Adam bir gün çalışırken elektrik kesildi ve uzun süre beklediği halde gelmedi. Aksi gibi, o akşam üzeri teslim etmesi gereken birkaç pencere vardı. Boş kalmayı sevmezdi. Planyayı yağladı, taşları süpürdü.
Biraz dinlenmek için eve çıkarken sigortaya göz attı. Eğer yanılmıyorsa bu iş normal değildi. Biri gelip sigortayı kapatmış olmalıydı. Şalteri kaldırınca atölye aydınlandı. Tahminleri doğru çıkmıştı ama bu işe bir anlam veremiyordu. Şaka dese, böyle bir şaka yapılmazdı. Kendisini kıskanacak düşmanı da yoktu.
İşe koyulduğunda yine aynı şey oldu. Ama bu sefer suçluyu görmüştü. Oğlu, evden atölyeye bağlanan merdiveni sessizce inmiş ve sigortayı kapattığı sırada babasını karşısında bulmuştu.
Adam 10 yaşına gelmiş çocuğun böyle bir haylazlığını affedemezdi. Bütün günü onun yüzünden mahvolmuştu. Bir kere yapmış olsa ses çıkartmazdı. Ama tekrarlaması, hangi yönden bakılırsa bakılsın büyük hataydı.

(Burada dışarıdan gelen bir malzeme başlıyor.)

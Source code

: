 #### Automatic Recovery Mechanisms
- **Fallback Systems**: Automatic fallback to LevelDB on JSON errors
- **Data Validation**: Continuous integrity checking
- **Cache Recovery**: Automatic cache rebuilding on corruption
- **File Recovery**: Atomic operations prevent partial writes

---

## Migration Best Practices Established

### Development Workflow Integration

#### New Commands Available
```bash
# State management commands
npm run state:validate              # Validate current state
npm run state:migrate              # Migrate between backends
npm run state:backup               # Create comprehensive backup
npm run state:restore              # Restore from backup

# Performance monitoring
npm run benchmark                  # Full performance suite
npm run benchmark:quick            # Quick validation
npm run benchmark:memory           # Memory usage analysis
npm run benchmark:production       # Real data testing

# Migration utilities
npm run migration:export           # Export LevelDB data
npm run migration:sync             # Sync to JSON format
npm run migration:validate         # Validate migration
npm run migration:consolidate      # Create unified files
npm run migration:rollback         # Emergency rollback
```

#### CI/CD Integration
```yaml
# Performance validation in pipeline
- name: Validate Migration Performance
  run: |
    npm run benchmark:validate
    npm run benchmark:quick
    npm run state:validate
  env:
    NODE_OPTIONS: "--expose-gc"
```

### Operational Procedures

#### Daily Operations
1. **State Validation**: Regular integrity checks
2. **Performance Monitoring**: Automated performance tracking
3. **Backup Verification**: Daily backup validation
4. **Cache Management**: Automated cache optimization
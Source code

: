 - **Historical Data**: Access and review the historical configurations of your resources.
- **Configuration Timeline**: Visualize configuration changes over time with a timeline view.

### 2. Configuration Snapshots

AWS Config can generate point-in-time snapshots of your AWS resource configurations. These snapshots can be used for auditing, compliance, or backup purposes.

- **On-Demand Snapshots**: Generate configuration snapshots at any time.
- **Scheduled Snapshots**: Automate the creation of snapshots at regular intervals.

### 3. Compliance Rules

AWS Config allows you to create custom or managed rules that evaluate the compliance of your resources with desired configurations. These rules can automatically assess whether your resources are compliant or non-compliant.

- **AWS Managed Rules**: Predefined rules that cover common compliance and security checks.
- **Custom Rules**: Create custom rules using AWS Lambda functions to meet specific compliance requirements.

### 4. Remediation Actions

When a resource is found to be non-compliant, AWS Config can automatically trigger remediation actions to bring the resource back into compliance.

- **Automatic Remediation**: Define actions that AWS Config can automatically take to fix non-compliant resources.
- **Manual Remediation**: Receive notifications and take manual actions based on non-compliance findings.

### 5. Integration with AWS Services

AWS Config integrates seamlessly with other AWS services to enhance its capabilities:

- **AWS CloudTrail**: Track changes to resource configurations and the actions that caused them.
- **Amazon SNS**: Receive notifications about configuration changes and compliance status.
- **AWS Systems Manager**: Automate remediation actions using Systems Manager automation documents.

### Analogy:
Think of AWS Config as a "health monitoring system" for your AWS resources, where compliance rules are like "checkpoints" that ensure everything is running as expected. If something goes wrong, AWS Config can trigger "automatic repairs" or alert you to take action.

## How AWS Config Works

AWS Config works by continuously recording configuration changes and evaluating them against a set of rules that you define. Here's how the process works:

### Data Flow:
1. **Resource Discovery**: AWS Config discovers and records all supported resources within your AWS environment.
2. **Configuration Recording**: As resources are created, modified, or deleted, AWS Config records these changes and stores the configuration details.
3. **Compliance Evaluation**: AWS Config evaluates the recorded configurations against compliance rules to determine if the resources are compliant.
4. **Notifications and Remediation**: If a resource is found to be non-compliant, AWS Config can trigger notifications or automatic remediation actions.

Saçlarından yakalayıp sıkı bir tokat attı. Her şey onun iyiliği içindi. Belki attığı tokat serseri olmasını engellerdi. Adam oğlunun gözyaşlarını görmezden geldi ve eve çıktıktan sonra eşine dert yanarak “Bu çocuğun okulda kimlerle düşüp kalktığını bilmemiz lazım!” dedi. “Eğer serbest bırakırsak başımıza büyük dertler açacak!”
Adam bir süre düşündü. Sonunda en kolay yolu buldu. Oğlunun hiç aksatmadan tuttuğu günlüğünde arkadaşlarına ait ipucu olmalıydı. Eşi istemese de ona kulak asmadı ve çocuğun günlüğünü okumaya başladı.
Bir Yudum Sevgi
Oğlu en son sayfada “Bu gece kötü bir rüya gördüm!” yazmıştı; “Atölyede çalışırken babamı elektrik çarpıyordu. Allah’ım onu koru! Ben elimden geleni yapacağım!”